The Wildwood House Museum is located in the historic home of General Alfred Beckley. The Museum opened in 1970 and the home is listed on the National Register of Historic Places. General Beckley founded the city of Beckley in 1838, constructing a log cabin where this stately home now sits. That structure was later covered with clapboard and painted white. The museum features antiques and exhibits that tell the history of Beckley and the region.
The property on which Wildwood would be constructed was once owned by John Beckley. John Beckley is the namesake of the city where Wildwood is located. He was a prominent early American in the region and a graduate of William and Mary College. Beckley was also a founding member of the Republican Party and served in such prestigious positions as the first clerk of the House of Representatives and the House of Delegates in Virginia. He also served as mayor of Richmond, Virginia for a brief time in 1783 and as Secretary of the Convention of Virginia. These positions are many others allowed Beckley to develop close friendships and working relationships with prominent politicians and military leaders like Thomas Jefferson, James Monroe, and John Adams.

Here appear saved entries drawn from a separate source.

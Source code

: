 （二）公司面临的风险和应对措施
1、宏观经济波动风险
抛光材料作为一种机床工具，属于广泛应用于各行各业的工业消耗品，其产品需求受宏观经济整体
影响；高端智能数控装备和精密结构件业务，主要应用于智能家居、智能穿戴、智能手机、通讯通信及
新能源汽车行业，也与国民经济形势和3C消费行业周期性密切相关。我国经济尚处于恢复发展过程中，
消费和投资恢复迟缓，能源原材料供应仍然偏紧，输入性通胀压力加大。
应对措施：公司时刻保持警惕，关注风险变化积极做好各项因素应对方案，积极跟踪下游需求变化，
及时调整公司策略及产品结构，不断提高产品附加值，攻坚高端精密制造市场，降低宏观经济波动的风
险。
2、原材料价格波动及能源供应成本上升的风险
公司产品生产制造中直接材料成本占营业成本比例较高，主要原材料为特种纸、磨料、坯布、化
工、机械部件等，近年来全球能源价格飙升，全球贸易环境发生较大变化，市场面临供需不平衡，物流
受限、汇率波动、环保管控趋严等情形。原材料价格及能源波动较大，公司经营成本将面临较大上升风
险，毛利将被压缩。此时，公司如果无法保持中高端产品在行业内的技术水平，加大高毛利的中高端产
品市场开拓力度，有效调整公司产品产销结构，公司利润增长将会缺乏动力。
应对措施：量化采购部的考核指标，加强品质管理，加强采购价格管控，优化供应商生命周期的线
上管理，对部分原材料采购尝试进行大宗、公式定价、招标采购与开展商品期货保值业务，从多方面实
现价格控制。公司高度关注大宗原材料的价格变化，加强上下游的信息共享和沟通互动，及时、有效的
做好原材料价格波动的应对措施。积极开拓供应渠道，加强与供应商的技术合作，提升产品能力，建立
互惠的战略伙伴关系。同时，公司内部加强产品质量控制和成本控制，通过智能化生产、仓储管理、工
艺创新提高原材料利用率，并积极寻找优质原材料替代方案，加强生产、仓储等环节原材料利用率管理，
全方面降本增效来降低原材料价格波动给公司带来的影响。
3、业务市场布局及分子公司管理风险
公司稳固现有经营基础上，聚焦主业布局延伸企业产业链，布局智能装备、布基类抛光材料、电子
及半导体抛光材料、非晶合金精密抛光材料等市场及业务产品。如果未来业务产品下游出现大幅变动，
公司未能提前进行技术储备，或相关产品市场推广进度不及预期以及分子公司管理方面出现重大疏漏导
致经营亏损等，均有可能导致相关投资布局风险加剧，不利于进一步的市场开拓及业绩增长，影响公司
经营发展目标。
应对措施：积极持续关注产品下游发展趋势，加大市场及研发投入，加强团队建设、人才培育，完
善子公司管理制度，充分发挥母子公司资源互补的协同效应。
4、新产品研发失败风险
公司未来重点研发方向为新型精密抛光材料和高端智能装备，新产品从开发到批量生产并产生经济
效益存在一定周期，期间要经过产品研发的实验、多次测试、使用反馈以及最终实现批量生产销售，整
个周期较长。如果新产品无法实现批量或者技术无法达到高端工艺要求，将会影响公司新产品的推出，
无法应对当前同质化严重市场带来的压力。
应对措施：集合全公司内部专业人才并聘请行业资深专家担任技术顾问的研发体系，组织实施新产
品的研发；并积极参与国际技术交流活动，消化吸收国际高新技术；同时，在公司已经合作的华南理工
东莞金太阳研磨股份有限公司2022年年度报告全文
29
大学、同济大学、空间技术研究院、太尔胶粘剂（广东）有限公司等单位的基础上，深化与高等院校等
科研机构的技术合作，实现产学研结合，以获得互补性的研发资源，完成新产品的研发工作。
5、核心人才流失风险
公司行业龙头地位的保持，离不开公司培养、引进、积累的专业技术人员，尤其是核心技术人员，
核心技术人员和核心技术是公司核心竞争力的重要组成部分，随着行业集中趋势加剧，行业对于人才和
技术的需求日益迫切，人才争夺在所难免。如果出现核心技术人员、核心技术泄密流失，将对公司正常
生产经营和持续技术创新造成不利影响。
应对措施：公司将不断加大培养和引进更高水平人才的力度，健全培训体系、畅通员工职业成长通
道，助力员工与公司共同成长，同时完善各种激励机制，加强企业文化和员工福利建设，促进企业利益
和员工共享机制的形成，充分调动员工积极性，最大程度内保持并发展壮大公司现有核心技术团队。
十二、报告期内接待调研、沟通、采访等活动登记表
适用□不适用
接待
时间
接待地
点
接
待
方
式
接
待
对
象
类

The Wildwood home was built for his son Alfred Beckley. The younger Beckley was born in Washington in the year 1802. Beckley was raised by his mother after his father passed away in 1807. Thanks to a family friend, President James Monroe, Beckley was able to attend West Point and graduated in 1823. Although Beckley's father passed early in his childhood, he left Beckley almost 60,000 acres of land in what is now Raleigh County. Beckley and his wife moved to this land in 1836 after he resigned from the army. Together they built the Wildwood House with the help of John Lilly. What is now the city of Beckley flourished around the Beckley's homestead. The original double log structure was built in 1836 and a kitchen, dining room and porches were added in 1850. While additions were being made to the home, it was covered with clapboard and painted white.
In his home, Beckley spent hours contemplating the future of the area. From his home, he drew up a bill proposing the establishment of Raleigh County in 1850. After the bill was approved by the General Assembly of Virginia, Beckley was made the first Clerk of the Circuit Court. Following the Civil War, General Beckley dedicated the remaining years of his life to bettering the town he had established. He served as a lawyer, preacher, teacher, politician, and peacemaker. Beckley was born on May 26, 1802, and died exactly 86 years later on May 26, 1888. He was buried near the Wildwood House. Today the Wildwood House is a Beckley city landmark, owned by the Raleigh County Historical Society. The group gives tours upon request in the offseason. Wildwood House was added to the National Register of Historic Places in 1969 for its connection to General Beckley.